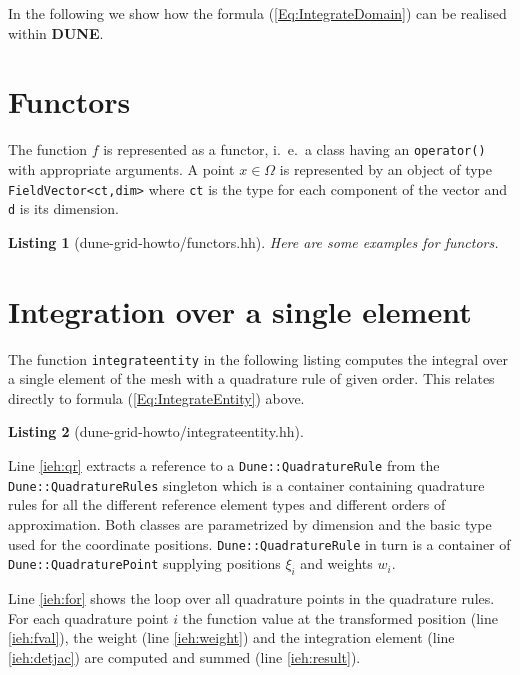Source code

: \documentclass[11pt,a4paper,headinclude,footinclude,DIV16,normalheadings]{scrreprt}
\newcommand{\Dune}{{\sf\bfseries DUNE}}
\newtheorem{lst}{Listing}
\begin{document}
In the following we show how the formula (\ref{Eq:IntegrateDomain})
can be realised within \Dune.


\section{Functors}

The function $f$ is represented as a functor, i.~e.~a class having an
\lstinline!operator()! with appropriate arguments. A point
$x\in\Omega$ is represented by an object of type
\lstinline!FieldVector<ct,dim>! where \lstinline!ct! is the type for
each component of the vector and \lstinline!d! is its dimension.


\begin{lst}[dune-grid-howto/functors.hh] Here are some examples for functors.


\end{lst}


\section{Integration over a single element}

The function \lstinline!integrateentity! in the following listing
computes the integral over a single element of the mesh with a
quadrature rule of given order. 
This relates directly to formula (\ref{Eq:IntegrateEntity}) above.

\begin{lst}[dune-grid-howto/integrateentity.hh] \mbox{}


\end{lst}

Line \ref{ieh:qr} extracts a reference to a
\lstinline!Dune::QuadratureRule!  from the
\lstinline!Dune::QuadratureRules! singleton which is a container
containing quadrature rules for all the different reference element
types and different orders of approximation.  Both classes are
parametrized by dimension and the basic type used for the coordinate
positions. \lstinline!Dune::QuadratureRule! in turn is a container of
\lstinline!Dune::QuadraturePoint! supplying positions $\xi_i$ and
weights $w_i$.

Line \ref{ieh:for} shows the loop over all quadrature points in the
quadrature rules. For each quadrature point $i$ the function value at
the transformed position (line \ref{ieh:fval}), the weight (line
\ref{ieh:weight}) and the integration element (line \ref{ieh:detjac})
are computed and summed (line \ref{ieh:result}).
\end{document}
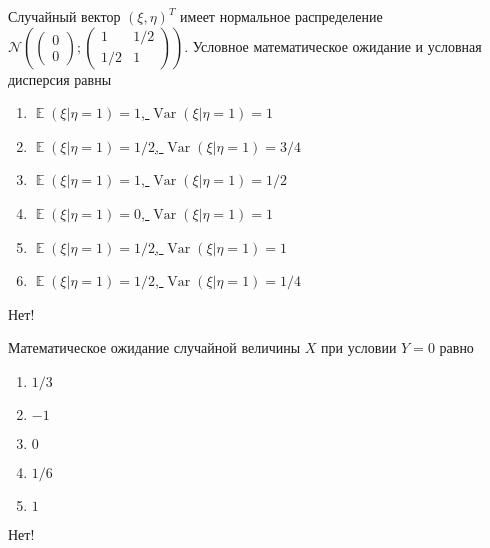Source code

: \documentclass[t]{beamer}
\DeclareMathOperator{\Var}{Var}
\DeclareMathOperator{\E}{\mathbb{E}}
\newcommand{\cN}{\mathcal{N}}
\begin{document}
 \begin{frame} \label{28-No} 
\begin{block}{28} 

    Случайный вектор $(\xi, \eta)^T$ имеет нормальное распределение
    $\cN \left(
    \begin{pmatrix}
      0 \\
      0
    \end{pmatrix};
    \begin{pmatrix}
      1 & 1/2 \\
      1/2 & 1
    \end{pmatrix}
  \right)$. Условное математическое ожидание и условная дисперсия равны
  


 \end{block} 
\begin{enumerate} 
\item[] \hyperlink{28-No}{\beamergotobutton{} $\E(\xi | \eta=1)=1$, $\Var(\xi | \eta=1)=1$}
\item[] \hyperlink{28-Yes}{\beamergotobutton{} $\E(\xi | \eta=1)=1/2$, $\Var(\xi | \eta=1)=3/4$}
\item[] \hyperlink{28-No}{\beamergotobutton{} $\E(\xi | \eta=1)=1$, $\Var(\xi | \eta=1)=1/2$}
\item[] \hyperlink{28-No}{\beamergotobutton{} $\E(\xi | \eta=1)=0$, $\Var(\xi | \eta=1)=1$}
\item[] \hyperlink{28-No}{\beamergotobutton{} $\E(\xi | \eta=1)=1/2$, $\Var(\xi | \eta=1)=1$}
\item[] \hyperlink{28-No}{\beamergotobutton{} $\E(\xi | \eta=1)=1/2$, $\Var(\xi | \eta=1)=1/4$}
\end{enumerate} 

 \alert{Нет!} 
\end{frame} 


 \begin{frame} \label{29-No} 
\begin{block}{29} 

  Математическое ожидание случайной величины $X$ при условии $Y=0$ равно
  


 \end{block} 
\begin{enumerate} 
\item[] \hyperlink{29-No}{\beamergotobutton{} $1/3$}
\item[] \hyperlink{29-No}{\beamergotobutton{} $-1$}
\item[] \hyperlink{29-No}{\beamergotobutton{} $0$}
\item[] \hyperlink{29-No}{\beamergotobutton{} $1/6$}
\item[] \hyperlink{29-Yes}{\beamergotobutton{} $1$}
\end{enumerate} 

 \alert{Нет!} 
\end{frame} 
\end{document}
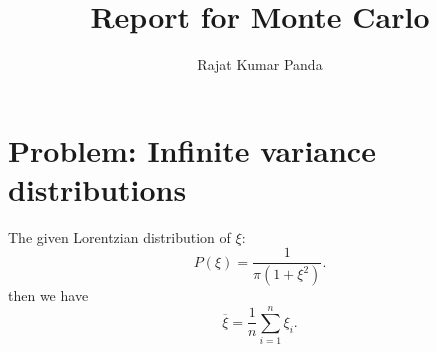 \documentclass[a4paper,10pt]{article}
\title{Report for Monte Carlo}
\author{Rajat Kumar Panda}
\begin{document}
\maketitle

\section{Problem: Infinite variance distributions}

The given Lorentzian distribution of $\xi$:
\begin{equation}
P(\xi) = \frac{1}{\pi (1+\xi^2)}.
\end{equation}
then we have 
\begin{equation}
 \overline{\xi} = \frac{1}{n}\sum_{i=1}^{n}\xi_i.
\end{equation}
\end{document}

:::

__Goal of the exercise__
Copy out every line of the data in which the word "function" is found.

__Completed task__
The function $f$ is represented as a functor, i.~e.~a class having an
The function \lstinline!integrateentity! in the following listing
quadrature rules. For each quadrature point $i$ the function value at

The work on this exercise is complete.